Mais le soir les membres du conseil du village cherchent à retrouver le sens de la réalité et pour eux le mot « réalité » rime avec celui de « sécurité ». Unanimement, ils décident de couper la branche de gauche. Aussitôt, ils confient au meilleur bûcheron de la contrée l’opération décisive et salvatrice. Le sauveur désigné s’exécute. Chacun dort alors d’un profond sommeil.
Le lendemain matin, les uns et les autres se précipitent vers l’arbre de vie. Mais l’arbre est mort.

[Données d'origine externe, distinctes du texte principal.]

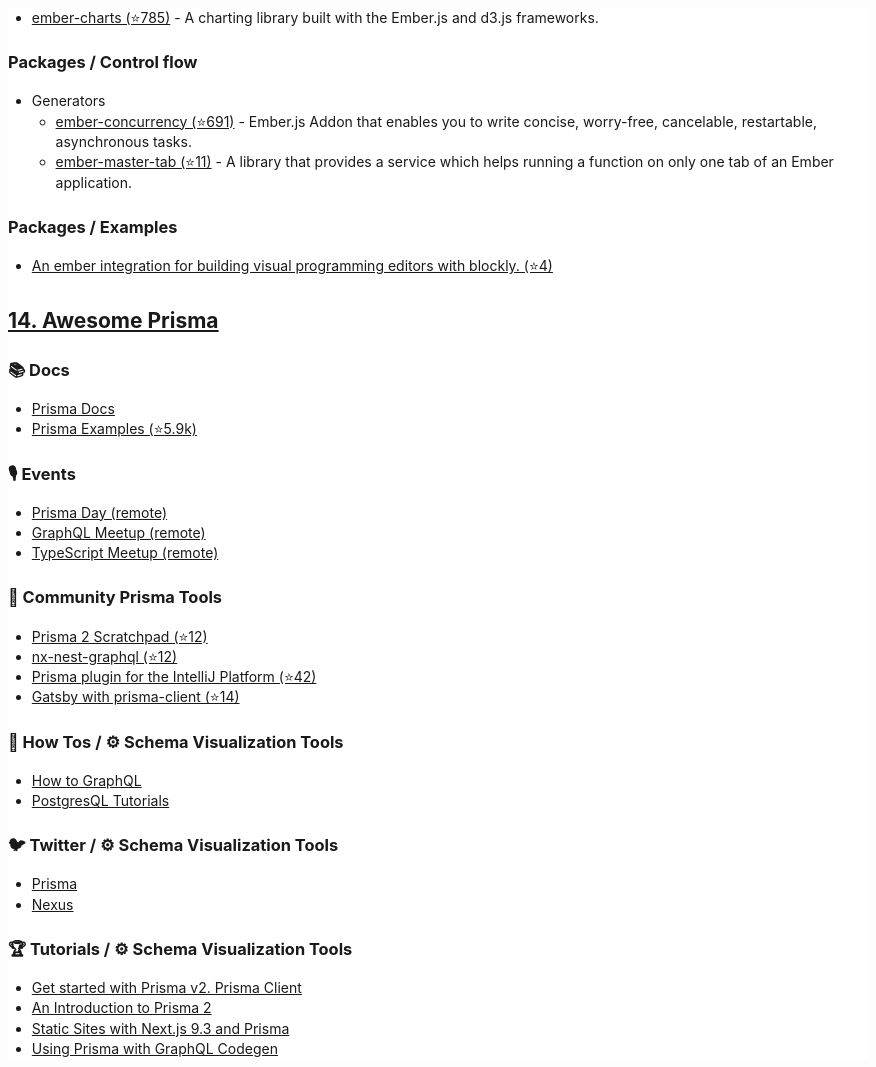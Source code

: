 *   [ember-charts (⭐785)](https://github.com/Addepar/ember-charts) - A charting library built with the Ember.js and d3.js frameworks.

### Packages / Control flow

*   Generators
    *   [ember-concurrency (⭐691)](https://github.com/machty/ember-concurrency) - Ember.js Addon that enables you to write concise, worry-free, cancelable, restartable, asynchronous tasks.
    *   [ember-master-tab (⭐11)](https://github.com/rhyek/ember-master-tab) - A library that provides a service which helps running a function on only one tab of an Ember application.

### Packages / Examples

*   [An ember integration for building visual programming editors with blockly. (⭐4)](https://github.com/Program-AR/ember-blockly)

## [14. Awesome Prisma](/content/catalinmiron/awesome-prisma/week/README.md)

### :books: Docs

*   [Prisma Docs](https://www.prisma.io/docs/)
*   [Prisma Examples (⭐5.9k)](https://github.com/prisma/prisma-examples)

### :studio_microphone: Events

*   [Prisma Day (remote)](http://prisma.io/day)
*   [GraphQL Meetup (remote)](https://www.meetup.com/graphql-berlin/)
*   [TypeScript Meetup (remote)](https://www.meetup.com/TypeScript-Berlin/)

### :safety_vest: Community Prisma Tools

*   [Prisma 2 Scratchpad (⭐12)](https://github.com/ctrlplusb/prisma2-template)
*   [nx-nest-graphql (⭐12)](https://github.com/beeman/nx-nest-graphql)
*   [Prisma plugin for the IntelliJ Platform (⭐42)](https://github.com/gabrielcolson/intellij-prisma)
*   [Gatsby with prisma-client (⭐14)](https://github.com/LekoArts/gatsby-with-prisma-client)

### :thinking: How Tos / :gear: Schema Visualization Tools

*   [How to GraphQL](https://www.howtographql.com/)
*   [PostgresQL Tutorials](https://www.prisma.io/tutorials/?tag=postgresql)

### :bird: Twitter / :gear: Schema Visualization Tools

*   [Prisma](http://twitter.com/prisma)
*   [Nexus](http://twitter.com/nexusgql)

### :trophy: Tutorials / :gear: Schema Visualization Tools

*   [Get started with Prisma v2. Prisma Client](https://egghead.io/playlists/get-started-with-prisma-v2-prisma-client-8bae)
*   [An Introduction to Prisma 2](https://blog.logrocket.com/an-introduction-to-prisma-2/)
*   [Static Sites with Next.js 9.3 and Prisma](https://leerob.io/blog/next-prisma)
*   [Using Prisma with GraphQL Codegen](https://medium.com/tomorrowapp/using-prisma-with-graphql-codegen-eed022c13749)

Il n’y a plus un fruit sur la branche de droite.
La vie et la mort sont liées : la mort est aussi une force de vie
Manifestement, les habitants du village n’étaient pas taoïstes : ils pensaient la vie et la mort séparément comme deux forces qui s’opposent alors qu’en réalité elles se fécondent l’une l’autre et s’allient dans une même unité. Dès la naissance, la mort est là pour faire gagner la vie : son rôle consiste à éliminer les déchets qui pourraient contrarier l’élan qui nous pousse vers l’avant. Il est probable que la mort conçue de cette manière est une force de guérison comme tous ces poisons qui constituent les trésors de la recherche pharmaceutique. Mais comme nous pensons mal nous nous privons des fruits de la force de mort. Et il est possible que certaines maladies comme le cancer soient, en partie, le symptôme des égarements de notre manière de penser.
Au terme de notre existence, ce que nous appelons la mort pousse le corps trop usé à lâcher prise car il n’est plus apte à servir de réceptacle à la plénitude de la vie qui nous sollicite. L’être se recompose pour nous ouvrir à une nouvelle existence. En tout cas, c’est ce que je pense, à partir de ma réflexion et de mon expérience, pour une part influencées par le taoïsme. Mais le véritable taoïste sait que nous n’avons pas épuisé ainsi les ressources d’une pensée qui doit marcher sur ses deux jambes. A chacun d’inventer son petit café philosophique intérieur pour trouver sa voie.